Isabella is well-acquainted with Winter Makepeace but has no idea, even after she takes off every inch of his clothes (except for a thin black scarf covering the top half of his head) that he's the Ghost of St. Giles. Winter is the dull, rather infuriating man who runs the Home of which she is a major Patroness. (She undresses him, after rescuing him and taking him back to her home, in order to tend to a bad wound he has on his leg.) Winter asks her not to unmask him and, after she’s ogled his hard, ridged muscled body and his “cock thick and long, even at rest, his bollocks heavy,” flirted with him, and had him reject her advances, she sews up his leg and lets him escape.

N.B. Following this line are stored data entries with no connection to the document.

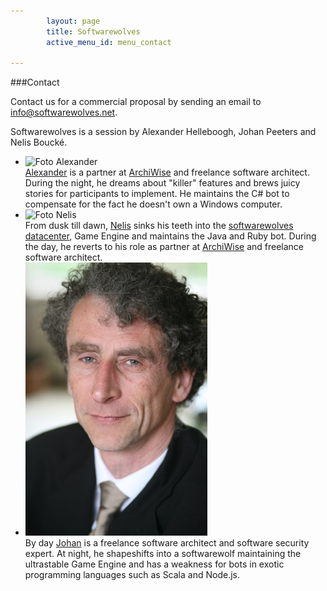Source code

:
 ```yaml
---
        layout: page
        title: Softwarewolves
        active_menu_id: menu_contact

---
```


###Contact

Contact us for a commercial proposal by sending an email to <a href="mailto:info@softwarewolves.net">info@softwarewolves.net</a>.

Softwarewolves is a session by Alexander Helleboogh, Johan Peeters and Nelis Bouck&eacute;.

<ul class="small-block-grid-1 medium-block-grid-3 large-block-grid-3">
<li>
<img class="mugshot centered" alt="Foto Alexander" src="/images/mugshots/FotoAlexander.jpg"><br>
<a href="http://be.linkedin.com/in/alexanderhelleboogh">Alexander</a> is a partner at <a href="http://www.archiwise.com">ArchiWise</a> and freelance software architect. During the night, he dreams about "killer" features and brews juicy stories for participants to implement. He maintains the C# bot to compensate for the fact he doesn't own a Windows computer.
</li>
<li> 
<img class="mugshot centered" alt="Foto Nelis" src="/images/mugshots/FotoNelis.jpg"><br>
From dusk till dawn, <a href="http://www.linkedin.com/in/nelis">Nelis</a> sinks his teeth into the <a href="technology.html">softwarewolves datacenter</a>, Game Engine and maintains the Java and Ruby bot. During the day, he reverts to his role as partner at <a href="http://www.archiwise.com">ArchiWise</a> and freelance software architect.
</li>
<li>
<img class="mugshot centered" alt="Foto Johan" src="/images/mugshots/JohanPeeters.jpg"><br>
By day <a href="http://be.linkedin.com/in/johanpeeters">Johan</a> is a freelance software architect and software security expert. At night, he shapeshifts into a softwarewolf maintaining the ultrastable Game Engine and has a weakness for bots in exotic programming languages such as Scala and Node.js.
</li>
</ul>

Three days later, as Winter attends to the children at the Home, Isabella appears with a proposition for Mr. Makepeace. Isabella and several other wealthy women of the ton have essentially taken on financial responsibility for the Home. Their coterie, the Lady’s Syndicate, has done great good for the home —their benevolence enabled the orphanage to move into a much larger, better built building — and the women plan to continue their improvements. In order to do so, however, they plan to raise money from others of their class. And there are those in the Syndicate — chiefly the very wealthy and very shallow Lady Penelope Chadwicke, the daughter of the Earl of Brightmore — who do not feel that Winter is up to the task of mingling with his betters. Lady Penelope and her supporters believe the Home would be better served by a far more refined manager. Not all in the Syndicate agree with Penelope however, and a compromise is worked out. Rather than fire Mr. Makepeace, one of the Syndicate will give Winter social etiquette lessons. Given that Isabella is both a widow and known far and wide for her “full understanding of polite society and its intricacies,” she is chosen to be Winter’s social tutor.

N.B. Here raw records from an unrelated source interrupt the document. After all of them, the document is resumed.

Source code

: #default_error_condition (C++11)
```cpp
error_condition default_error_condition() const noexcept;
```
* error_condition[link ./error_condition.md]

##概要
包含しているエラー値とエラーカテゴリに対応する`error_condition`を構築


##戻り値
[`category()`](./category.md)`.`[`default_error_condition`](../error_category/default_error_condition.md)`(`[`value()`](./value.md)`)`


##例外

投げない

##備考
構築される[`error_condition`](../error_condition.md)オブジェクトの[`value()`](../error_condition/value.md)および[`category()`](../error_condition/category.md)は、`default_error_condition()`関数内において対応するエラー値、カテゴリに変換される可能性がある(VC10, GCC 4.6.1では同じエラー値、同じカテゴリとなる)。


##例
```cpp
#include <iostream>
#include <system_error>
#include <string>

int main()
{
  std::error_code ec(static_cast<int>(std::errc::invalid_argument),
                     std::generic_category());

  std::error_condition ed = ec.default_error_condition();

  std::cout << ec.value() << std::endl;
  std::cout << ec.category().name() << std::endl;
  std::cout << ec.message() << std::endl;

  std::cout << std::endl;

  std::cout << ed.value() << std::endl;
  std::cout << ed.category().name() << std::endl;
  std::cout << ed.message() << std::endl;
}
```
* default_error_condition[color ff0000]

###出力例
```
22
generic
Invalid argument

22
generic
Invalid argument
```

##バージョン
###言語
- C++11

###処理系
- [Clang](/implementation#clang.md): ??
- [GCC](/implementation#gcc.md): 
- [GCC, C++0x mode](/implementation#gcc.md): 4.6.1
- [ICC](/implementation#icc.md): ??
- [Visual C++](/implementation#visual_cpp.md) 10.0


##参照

Winter declines her offer, rudely and emphatically, and walks out on Isabella. It is not until several days later, when she comes to tell him Penelope is actively interviewing others for his job, he agrees to put himself under her tutelage. The two begin to socialize together, but their outings keep being interrupted by Winter’s need to rush out and be the Ghost of St. Giles. Someone is snatching little girls off the streets and saving them is even more important to Winter than saving his place at the Home.